● **Problem**: In the records that follow, find each line with "Searchable" and pull it out.

● **Record extracts**:
-*-
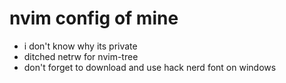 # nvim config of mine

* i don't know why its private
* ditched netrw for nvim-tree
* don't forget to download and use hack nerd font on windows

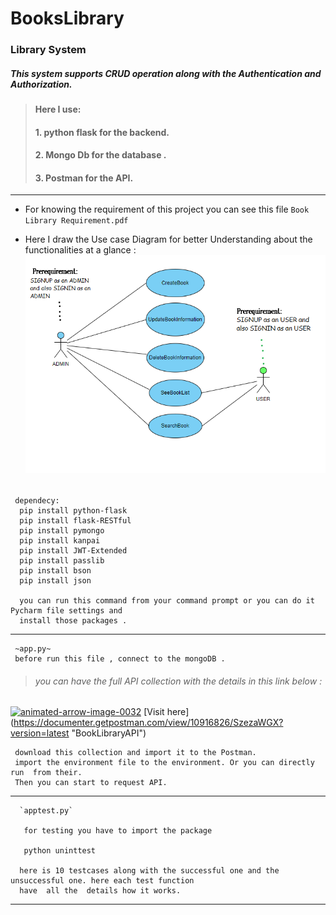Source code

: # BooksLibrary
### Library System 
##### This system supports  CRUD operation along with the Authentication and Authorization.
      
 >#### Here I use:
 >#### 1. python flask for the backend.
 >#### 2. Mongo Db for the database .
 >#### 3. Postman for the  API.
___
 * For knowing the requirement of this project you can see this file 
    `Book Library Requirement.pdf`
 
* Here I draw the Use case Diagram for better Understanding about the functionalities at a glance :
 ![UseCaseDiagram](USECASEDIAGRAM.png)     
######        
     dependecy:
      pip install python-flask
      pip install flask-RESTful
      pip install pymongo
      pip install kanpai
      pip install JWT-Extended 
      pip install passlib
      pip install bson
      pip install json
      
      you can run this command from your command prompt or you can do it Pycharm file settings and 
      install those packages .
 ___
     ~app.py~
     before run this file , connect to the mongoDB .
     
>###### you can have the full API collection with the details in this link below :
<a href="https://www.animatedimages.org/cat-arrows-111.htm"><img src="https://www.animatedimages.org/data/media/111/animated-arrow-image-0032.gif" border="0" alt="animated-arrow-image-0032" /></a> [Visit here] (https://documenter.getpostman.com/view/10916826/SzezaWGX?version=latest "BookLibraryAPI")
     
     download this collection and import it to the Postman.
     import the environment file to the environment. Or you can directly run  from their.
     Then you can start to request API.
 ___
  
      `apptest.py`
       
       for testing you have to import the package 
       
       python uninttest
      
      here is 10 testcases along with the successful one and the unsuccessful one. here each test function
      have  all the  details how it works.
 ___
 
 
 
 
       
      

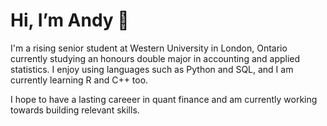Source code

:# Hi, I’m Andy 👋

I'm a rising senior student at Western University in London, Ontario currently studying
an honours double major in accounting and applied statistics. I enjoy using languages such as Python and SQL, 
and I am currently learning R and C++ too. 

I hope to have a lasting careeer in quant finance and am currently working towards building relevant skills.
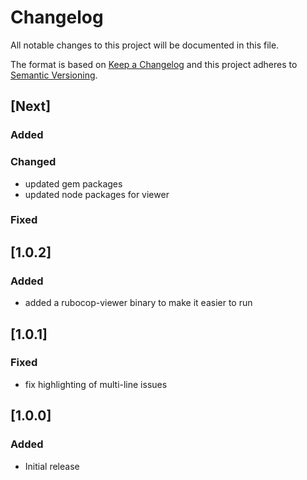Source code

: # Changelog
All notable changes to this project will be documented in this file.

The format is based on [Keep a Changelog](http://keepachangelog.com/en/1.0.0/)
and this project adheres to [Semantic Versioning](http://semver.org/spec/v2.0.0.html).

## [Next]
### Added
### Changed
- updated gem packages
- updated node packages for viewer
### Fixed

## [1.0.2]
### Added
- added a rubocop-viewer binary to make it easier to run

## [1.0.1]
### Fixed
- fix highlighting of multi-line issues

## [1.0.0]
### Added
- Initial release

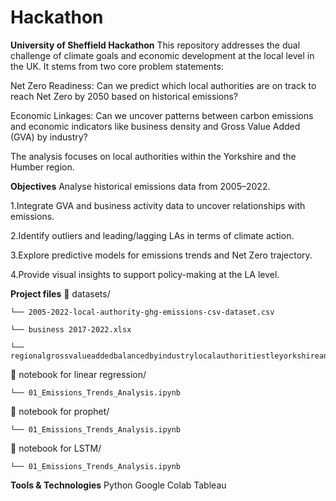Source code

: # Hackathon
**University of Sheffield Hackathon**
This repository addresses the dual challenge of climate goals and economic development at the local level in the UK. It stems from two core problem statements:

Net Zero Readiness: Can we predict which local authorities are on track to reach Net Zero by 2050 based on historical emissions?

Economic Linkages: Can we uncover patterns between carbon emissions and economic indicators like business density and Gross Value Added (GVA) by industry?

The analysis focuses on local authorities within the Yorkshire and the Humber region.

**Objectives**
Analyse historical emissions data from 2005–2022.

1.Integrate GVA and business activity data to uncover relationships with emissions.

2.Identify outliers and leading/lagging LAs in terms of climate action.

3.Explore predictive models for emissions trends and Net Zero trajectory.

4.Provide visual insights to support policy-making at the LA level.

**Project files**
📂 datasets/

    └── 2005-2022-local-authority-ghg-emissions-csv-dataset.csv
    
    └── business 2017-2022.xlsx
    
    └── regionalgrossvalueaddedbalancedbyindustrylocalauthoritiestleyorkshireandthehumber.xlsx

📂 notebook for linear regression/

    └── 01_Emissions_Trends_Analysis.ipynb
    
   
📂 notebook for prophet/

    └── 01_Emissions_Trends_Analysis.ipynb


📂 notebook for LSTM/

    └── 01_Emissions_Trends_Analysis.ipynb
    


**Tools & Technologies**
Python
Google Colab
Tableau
-*-
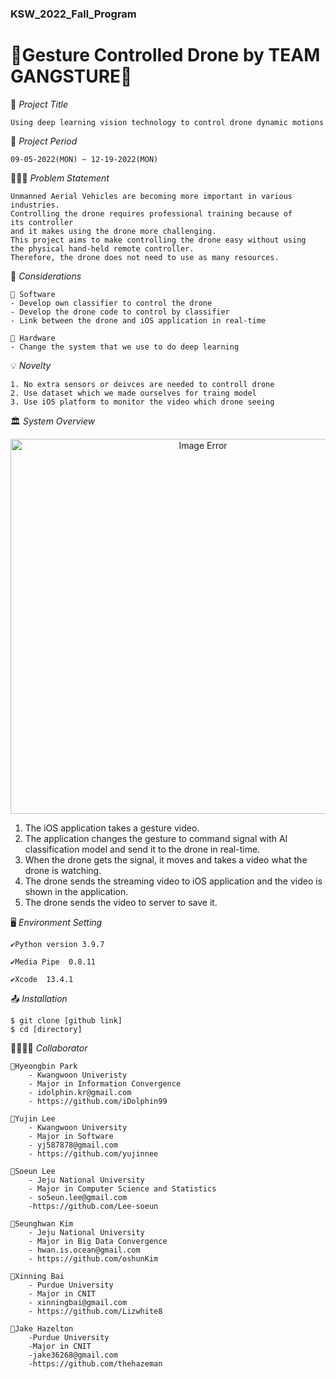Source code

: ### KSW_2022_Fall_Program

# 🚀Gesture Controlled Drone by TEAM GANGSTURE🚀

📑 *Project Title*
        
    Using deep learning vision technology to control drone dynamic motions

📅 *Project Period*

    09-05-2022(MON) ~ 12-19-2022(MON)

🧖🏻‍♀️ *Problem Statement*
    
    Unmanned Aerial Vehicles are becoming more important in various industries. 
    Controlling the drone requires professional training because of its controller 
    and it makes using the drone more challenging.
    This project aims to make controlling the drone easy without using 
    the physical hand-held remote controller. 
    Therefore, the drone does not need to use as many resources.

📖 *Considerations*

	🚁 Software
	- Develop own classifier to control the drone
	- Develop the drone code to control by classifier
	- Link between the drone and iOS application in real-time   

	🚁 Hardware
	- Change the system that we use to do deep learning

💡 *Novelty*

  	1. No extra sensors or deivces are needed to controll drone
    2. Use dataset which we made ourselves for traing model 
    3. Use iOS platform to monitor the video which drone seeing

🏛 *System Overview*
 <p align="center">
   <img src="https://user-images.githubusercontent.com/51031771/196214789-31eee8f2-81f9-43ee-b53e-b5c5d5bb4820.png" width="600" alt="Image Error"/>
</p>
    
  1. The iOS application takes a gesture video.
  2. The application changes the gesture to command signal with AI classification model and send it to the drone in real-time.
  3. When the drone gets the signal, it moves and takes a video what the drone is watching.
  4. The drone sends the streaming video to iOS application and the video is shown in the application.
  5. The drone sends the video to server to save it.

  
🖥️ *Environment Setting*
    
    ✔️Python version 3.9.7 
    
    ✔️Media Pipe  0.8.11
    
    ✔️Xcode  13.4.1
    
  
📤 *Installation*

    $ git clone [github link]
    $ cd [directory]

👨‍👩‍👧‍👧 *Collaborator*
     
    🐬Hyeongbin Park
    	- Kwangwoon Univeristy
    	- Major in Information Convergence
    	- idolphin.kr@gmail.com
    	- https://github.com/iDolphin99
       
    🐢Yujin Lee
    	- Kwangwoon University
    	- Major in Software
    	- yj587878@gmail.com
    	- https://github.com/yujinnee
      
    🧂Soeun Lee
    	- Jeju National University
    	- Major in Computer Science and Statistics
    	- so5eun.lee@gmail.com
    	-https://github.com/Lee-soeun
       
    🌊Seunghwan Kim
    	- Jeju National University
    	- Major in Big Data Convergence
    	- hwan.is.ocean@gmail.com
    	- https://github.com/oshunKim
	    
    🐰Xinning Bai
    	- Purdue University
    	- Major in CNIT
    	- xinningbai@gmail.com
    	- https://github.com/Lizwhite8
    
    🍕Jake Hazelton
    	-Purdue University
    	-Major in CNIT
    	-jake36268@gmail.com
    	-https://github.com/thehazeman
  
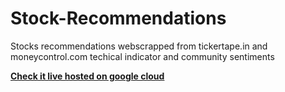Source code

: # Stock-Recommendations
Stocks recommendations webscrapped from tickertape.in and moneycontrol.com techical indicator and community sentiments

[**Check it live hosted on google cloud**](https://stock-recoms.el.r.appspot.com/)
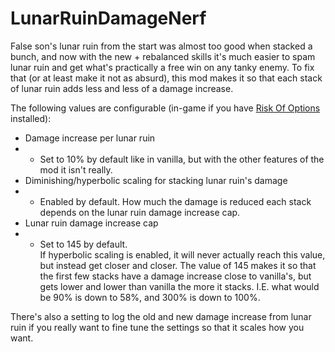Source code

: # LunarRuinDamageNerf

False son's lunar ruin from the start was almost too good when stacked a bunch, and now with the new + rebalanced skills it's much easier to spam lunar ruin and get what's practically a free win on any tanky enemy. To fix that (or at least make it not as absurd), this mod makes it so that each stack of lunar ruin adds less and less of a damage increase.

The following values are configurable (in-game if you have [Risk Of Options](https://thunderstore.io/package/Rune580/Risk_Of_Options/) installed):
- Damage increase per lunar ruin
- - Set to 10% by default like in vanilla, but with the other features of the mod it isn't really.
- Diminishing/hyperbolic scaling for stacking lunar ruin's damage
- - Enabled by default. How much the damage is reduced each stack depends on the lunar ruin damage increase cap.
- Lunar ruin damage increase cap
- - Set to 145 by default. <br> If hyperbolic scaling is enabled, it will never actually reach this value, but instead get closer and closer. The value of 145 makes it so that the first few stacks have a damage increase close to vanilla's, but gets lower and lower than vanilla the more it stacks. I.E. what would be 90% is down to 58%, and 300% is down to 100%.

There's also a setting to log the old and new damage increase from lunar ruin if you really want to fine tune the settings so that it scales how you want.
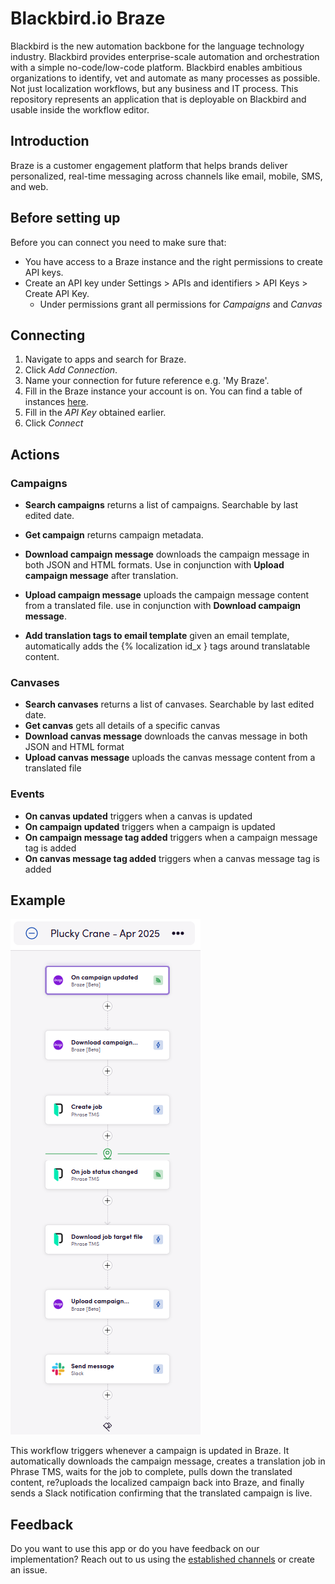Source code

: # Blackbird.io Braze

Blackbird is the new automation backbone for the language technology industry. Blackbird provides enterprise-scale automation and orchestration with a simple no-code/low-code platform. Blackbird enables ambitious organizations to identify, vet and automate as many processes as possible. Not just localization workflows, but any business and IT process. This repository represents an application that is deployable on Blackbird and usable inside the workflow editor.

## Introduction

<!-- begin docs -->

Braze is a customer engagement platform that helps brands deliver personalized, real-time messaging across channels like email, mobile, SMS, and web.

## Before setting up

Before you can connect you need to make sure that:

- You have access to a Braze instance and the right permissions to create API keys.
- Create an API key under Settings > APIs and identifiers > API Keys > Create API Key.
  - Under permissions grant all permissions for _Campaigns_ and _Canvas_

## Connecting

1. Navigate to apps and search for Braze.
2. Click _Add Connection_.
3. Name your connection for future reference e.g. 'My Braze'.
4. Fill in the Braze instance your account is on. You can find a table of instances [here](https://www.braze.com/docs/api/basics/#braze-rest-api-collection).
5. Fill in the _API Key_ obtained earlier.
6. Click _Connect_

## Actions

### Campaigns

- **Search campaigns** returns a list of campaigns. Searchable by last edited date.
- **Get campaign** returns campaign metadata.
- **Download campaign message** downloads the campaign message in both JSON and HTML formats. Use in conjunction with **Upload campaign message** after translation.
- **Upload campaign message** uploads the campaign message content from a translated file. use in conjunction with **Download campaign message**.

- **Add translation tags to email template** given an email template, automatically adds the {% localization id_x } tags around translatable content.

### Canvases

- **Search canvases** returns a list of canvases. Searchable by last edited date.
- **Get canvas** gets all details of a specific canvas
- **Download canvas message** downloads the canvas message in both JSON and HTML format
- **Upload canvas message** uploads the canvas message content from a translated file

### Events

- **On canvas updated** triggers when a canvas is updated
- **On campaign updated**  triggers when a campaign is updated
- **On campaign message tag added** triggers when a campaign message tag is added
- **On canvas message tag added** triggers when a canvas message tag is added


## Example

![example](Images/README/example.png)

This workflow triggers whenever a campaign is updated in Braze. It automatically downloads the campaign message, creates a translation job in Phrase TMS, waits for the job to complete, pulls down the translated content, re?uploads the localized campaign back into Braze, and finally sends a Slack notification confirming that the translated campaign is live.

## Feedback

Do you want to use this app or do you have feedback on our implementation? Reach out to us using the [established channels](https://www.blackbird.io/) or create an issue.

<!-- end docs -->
-*-
● **Exercise answer**:
- **Search campaigns** returns a list of campaigns. Searchable by last edited date.
- **Search canvases** returns a list of canvases. Searchable by last edited date.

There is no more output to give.